### Problem details
Which lines of the records contain "that"? Collect every one of them.

Stored data entries
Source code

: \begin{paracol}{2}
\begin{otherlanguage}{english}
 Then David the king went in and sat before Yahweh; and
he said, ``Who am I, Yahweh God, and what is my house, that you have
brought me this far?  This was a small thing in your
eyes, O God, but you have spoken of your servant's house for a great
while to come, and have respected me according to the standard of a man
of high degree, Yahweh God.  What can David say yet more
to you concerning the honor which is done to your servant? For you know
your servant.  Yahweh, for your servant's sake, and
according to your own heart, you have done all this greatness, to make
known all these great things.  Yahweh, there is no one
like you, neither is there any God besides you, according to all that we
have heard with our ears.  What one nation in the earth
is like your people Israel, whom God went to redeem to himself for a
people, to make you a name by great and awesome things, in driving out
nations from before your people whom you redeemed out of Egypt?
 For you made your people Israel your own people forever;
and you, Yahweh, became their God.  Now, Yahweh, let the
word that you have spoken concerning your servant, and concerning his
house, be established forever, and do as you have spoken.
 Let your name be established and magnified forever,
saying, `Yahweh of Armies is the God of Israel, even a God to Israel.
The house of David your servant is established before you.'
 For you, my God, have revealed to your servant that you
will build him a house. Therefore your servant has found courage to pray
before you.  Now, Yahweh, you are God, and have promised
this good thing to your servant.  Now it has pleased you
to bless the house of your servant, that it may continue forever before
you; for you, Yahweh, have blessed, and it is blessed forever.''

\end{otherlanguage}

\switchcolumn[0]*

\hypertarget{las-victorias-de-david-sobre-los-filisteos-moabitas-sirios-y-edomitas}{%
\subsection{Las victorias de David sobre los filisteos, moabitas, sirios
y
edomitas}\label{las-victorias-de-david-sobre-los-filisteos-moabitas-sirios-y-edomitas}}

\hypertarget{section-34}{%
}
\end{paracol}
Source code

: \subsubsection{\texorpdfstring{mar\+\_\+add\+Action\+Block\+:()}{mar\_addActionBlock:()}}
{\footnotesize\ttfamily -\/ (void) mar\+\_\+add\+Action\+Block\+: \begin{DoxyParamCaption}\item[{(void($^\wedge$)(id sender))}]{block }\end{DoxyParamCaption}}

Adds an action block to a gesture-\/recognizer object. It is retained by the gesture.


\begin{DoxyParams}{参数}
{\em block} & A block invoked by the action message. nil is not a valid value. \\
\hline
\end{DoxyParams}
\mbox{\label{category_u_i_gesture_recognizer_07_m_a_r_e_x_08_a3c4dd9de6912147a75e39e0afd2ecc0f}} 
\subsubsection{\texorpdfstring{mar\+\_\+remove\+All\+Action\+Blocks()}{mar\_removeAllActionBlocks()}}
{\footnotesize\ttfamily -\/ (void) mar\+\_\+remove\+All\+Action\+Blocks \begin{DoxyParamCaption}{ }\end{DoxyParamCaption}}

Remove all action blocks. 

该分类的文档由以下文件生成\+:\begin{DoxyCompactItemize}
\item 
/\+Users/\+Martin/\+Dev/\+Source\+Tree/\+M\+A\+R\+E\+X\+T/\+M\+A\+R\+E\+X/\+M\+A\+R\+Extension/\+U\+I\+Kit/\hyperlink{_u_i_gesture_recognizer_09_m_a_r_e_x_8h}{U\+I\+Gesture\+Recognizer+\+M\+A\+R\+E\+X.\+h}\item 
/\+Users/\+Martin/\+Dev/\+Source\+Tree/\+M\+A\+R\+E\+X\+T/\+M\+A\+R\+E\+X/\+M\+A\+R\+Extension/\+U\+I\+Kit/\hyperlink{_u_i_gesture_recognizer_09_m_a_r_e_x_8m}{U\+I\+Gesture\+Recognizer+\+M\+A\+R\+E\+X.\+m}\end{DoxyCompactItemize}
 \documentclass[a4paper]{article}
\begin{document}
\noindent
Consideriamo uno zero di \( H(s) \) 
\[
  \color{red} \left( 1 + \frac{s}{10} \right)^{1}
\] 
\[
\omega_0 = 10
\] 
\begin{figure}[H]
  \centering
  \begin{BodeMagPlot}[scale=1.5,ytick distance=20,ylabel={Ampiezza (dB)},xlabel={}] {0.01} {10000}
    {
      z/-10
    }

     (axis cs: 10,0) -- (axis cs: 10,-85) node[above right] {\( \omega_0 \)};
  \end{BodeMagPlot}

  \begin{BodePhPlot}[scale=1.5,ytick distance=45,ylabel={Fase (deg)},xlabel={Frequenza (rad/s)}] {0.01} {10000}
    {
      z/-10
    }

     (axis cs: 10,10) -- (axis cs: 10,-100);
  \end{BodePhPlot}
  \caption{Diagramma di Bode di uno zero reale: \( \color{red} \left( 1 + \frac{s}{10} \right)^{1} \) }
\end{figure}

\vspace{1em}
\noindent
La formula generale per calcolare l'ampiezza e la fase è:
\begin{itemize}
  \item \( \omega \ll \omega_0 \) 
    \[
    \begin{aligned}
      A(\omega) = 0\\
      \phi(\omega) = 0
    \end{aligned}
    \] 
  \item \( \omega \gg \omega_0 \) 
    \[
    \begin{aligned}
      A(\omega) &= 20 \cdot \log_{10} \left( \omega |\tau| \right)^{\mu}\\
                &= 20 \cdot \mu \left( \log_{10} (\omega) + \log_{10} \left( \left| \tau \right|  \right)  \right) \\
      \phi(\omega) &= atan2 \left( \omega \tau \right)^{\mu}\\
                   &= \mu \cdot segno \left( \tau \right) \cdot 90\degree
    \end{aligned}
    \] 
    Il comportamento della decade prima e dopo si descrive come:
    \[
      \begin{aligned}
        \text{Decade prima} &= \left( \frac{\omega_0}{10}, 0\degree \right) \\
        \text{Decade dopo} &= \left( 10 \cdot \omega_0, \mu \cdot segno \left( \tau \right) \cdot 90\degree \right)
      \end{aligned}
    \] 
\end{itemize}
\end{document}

### Written solution
he said, ``Who am I, Yahweh God, and what is my house, that you have
like you, neither is there any God besides you, according to all that we
word that you have spoken concerning your servant, and concerning his
 For you, my God, have revealed to your servant that you
to bless the house of your servant, that it may continue forever before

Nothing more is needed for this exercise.